The Timberlake Appreciation Society Presents: From Justin to Britney

Greetings Timberlake Appreciation Society, the internet’s first organization devoted to proving that Justin Timberlake is worthy of the world’s love. Today I have a bit of a bittersweet post, but trust me, you’ll want to soldier on. Last night while trolling the internet for nonsense, I came across a post on BuzzFeed titled, “These Pictures Of Britney And Justin Together Today Will Blow Your Mind/Make You Weep.”

What followed was a series of photos that have Britney Jean and Justin Randall photoshopped to look like they’re still together. These PIECES OF PHOTOGRAPHIC ART dare to ask the question: What if Justney never broke up?

Remember the magic.

Remember the magic.

My fellow esteemed Justin Timberlake Appreciation Society Members, this post comes with a warning: there’s a 90% chance old wounds will open up after seeing these MAKE-BELIEVE photos.

Trust from experience, your heart is about to go from singing to slaughtered.
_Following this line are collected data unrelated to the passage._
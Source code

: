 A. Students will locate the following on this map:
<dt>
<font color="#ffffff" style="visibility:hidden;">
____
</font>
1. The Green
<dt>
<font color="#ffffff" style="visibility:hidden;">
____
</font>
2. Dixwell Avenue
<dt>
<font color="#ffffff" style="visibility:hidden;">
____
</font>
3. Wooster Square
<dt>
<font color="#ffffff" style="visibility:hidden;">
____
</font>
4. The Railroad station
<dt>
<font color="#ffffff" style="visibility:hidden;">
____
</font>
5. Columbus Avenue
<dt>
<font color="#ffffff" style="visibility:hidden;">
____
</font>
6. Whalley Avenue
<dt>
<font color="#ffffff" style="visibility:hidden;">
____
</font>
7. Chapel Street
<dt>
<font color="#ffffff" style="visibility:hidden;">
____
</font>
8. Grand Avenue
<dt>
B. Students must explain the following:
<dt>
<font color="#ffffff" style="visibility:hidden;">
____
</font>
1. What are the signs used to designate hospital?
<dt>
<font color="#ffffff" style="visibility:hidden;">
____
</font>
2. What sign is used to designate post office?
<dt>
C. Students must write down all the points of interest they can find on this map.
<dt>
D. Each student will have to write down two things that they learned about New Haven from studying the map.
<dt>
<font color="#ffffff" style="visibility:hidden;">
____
Be sure to clutch your handkerchiefs at the ready, wouldn’t want to get tears and snot on your lacy cravat.

WHAT IF: Pictures Of Britney And Justin Still Together Today

Here’s the happy couple looking flawless like the whole breakup was merely a nightmare:


WHY deny the world this beauty, Justney!?


Speaking of nightmares, squint hard and you forget all about Federline:

It's like K-Fed's cornrows and ratty 'stache never sullied our princess.

It’s like K-Fed’s cornrows and ratty ‘stache never sullied our princess.


Here’s Justney shopping (Buying Cheetos and at-home hair relaxer):

I bet it's big.

I bet it’s big.


 Hanging out just being superstars:

Make peace, y'all!

Make peace, y’all!






Reconnecting with the Old Crew from High School:

Would it have killed them to crop Kirkpatrick out?

Would it have killed them to crop Kirkpatrick out?


Just allow yourself to ponder THIS thought: Who would they be “couple friends,” with today!?

Girlfriends! Please?

Girlfriends? Please!


Or what about the all the hilarious family hi-jinx that would surely take place?

Oh to be at that CiCi's Pizza buffet after the game!

Oh to be at that CiCi’s Pizza buffet after the game!


It’s guaranteed that they would be dazzling the red carpets:

Future is so bright, she's gotta wear shades.

Future is so bright, she’s gotta wear shades.


The Best Part? Oatmeal Biel is stuck in 7th Heaven! In this alternate universe, the hooker never got her MEATY CLAWS INTO HIM:

She's so lucky.

She’s so lucky.

Britney and Justin shared a true and historic love. I’ve said it many times before in the hallowed halls of our lavish and sumptuous Timberlake Appreciation Society headquarters, JUSTNEY WAS OUR CAMELOT!




Yes, I’m aware a good percentage of you reading this are weirded out by these photos. They put off a teensy bit of a creep vibe, not Buffalo Bill tucking his junk to “Goodbye Horses,” creepy, but still.  Heck, I’m sure some of you are screaming, “THESE TWO HAVE BEEN OFFICIALLY DONEZO SINCE 2002, BUILD A BRIDGE AND GET OVER IT!”

Sorry haters, I will always hold a tiny torch in my tiny heart that one day the turn-of-the-Millennium’s prom king and queen will find their way back to each others arms. If there’s nothing missing in their lives, then why do these tears come at night?

Tears of an angel.

Tears of an angel.

If you’ll excuse me, I’ve got a measuring cup full o’ Brandy and a stack of knock-off Eggo Waffles with my name on it. After I consume both for breakfast, I’m going to stare out the window with Tiffany’s classic ode to fleeting love, “Could Have Been,” as my soundtrack.